Pieter van der Does, Co-founder, President & CEO said: “I’m very proud to be building this company with such a great team. This listing will only help us to continue to do what we are doing now: helping our merchants grow and reshaping the payments industry.”

Further details on the Offering

The total number of Offer Shares is 3,537,754 Shares (prior to exercise of the Over-Allotment Option), which represents c.12.0% of the Company’s issued and outstanding share capital. Including full exercise of the Over-Allotment Option, the total number of Shares offered would increase by 407,608 Shares to 3,945,362 Shares, representing c.13.4% of the Adyen’s issued and outstanding share capital.

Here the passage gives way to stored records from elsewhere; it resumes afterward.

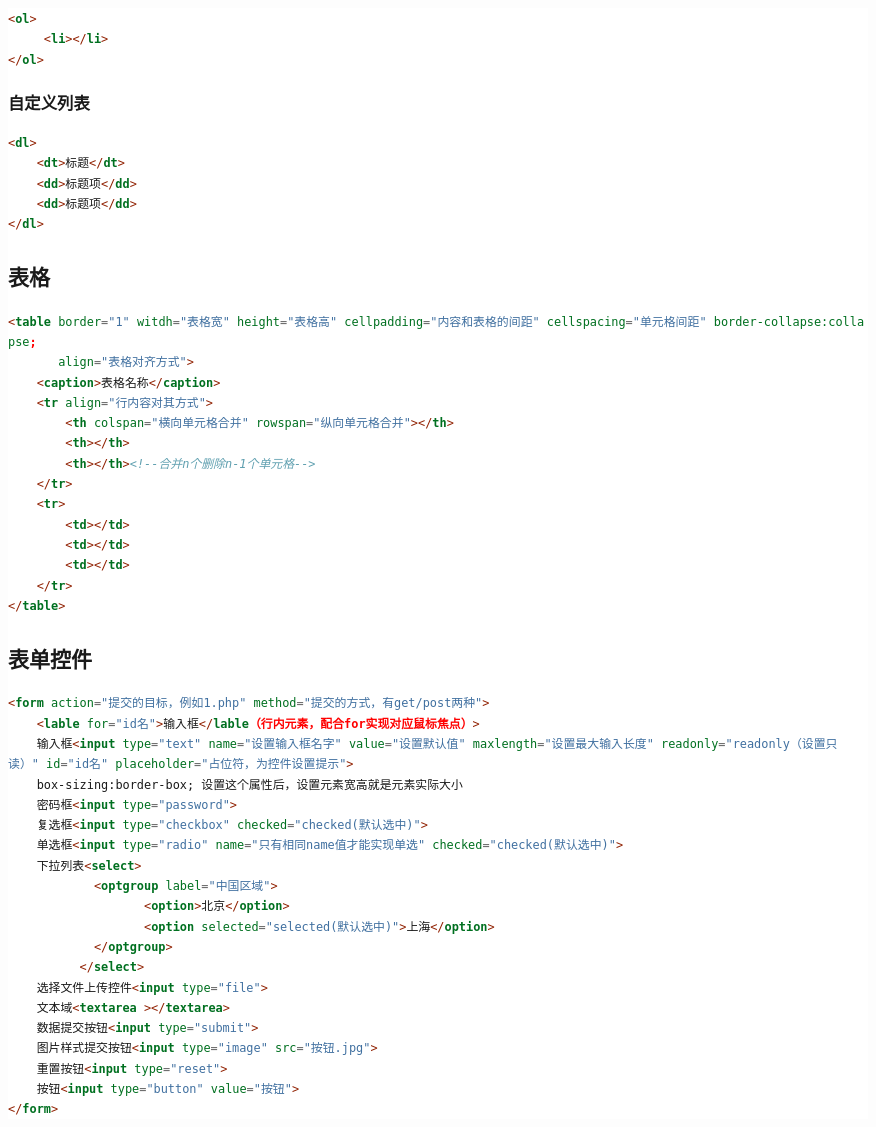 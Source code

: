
 ```html
<ol>
     <li></li>   
</ol>
```

### 自定义列表

```html
<dl>
    <dt>标题</dt>
    <dd>标题项</dd>
    <dd>标题项</dd>
</dl>
```

## 表格

```html
<table border="1" witdh="表格宽" height="表格高" cellpadding="内容和表格的间距" cellspacing="单元格间距" border-collapse:collapse;
       align="表格对齐方式">
    <caption>表格名称</caption>
    <tr align="行内容对其方式">
        <th colspan="横向单元格合并" rowspan="纵向单元格合并"></th>
        <th></th>
        <th></th><!--合并n个删除n-1个单元格-->
    </tr>
    <tr>
        <td></td>
        <td></td>
        <td></td>
    </tr>
</table>
```

## 表单控件

```html
<form action="提交的目标，例如1.php" method="提交的方式，有get/post两种">
    <lable for="id名">输入框</lable（行内元素，配合for实现对应鼠标焦点）>
    输入框<input type="text" name="设置输入框名字" value="设置默认值" maxlength="设置最大输入长度" readonly="readonly（设置只读）" id="id名" placeholder="占位符，为控件设置提示">
    box-sizing:border-box; 设置这个属性后，设置元素宽高就是元素实际大小
    密码框<input type="password">
    复选框<input type="checkbox" checked="checked(默认选中)">
    单选框<input type="radio" name="只有相同name值才能实现单选" checked="checked(默认选中)">
    下拉列表<select>
            <optgroup label="中国区域">
                   <option>北京</option>
                   <option selected="selected(默认选中)">上海</option>
            </optgroup>
          </select>
    选择文件上传控件<input type="file">
    文本域<textarea ></textarea>
    数据提交按钮<input type="submit">
    图片样式提交按钮<input type="image" src="按钮.jpg">
    重置按钮<input type="reset">
    按钮<input type="button" value="按钮">
</form>
```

The Company, Shareholders and members of the management board have entered into customary lock-up arrangements with the underwriters, restricting their ability to issue, sell or transfer Shares for a period of 180 days after the Settlement Date.

Morgan Stanley & Co. International plc and J.P. Morgan Securities plc acted as Joint Global Coordinators and Joint Bookrunners for the Offering. ABN AMRO Bank N.V., BofA Merrill Lynch and Citigroup Global Markets Limited acted as Joint Bookrunners (altogether the “Managers”). J.P. Morgan Securities plc is acting as stabilization agent on behalf of the Managers.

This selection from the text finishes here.